TASK REQUIREMENTS: Extract every line starting at the line that contains "does not change." and ending with the final line of the data, inclusive; give only those lines, word for word.

MATERIAL SHOWN:

# # # # #

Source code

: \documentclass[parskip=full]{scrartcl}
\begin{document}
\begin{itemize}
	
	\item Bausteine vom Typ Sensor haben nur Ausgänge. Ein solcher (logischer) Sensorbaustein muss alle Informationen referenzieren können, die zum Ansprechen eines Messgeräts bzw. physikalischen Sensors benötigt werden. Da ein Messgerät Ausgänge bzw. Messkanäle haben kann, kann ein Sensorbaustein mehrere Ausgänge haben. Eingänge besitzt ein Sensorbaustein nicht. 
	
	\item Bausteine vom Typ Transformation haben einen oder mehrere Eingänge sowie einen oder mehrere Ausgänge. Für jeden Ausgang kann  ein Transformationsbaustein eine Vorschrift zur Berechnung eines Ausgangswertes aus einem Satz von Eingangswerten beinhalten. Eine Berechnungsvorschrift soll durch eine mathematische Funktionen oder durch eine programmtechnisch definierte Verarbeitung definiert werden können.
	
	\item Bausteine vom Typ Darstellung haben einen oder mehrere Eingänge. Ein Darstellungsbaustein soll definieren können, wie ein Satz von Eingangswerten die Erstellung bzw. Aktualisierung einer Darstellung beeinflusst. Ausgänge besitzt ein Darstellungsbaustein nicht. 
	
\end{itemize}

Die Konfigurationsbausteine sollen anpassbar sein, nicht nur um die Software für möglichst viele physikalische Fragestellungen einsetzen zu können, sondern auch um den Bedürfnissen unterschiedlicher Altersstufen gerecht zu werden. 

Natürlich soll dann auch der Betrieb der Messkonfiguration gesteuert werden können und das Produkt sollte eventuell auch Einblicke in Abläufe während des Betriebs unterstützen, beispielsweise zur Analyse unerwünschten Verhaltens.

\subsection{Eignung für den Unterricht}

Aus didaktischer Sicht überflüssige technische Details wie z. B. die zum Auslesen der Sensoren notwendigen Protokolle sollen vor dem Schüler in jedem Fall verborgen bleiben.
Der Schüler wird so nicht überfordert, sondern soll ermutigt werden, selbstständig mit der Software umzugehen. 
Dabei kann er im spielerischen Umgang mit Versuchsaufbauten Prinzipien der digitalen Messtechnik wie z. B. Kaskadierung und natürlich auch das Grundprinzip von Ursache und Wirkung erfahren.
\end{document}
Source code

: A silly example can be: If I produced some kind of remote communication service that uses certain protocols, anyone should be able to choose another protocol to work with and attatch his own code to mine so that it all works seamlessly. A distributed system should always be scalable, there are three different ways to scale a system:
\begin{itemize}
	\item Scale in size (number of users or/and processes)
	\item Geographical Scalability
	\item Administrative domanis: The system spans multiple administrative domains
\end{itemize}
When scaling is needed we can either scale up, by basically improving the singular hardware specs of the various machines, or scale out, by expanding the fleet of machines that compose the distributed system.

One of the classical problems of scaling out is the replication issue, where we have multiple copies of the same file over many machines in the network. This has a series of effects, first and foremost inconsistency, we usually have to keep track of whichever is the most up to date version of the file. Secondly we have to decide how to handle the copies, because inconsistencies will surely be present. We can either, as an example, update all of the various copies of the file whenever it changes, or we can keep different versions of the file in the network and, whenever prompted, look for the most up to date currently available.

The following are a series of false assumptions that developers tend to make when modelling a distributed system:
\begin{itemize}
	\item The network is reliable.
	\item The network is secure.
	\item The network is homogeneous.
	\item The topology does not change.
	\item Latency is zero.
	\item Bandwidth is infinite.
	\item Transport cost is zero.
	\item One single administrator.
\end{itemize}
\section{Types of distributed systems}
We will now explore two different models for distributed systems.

# # # # #

EXERCISE ANSWER:
	\item The topology does not change.
	\item Latency is zero.
	\item Bandwidth is infinite.
	\item Transport cost is zero.
	\item One single administrator.
\end{itemize}
\section{Types of distributed systems}
We will now explore two different models for distributed systems.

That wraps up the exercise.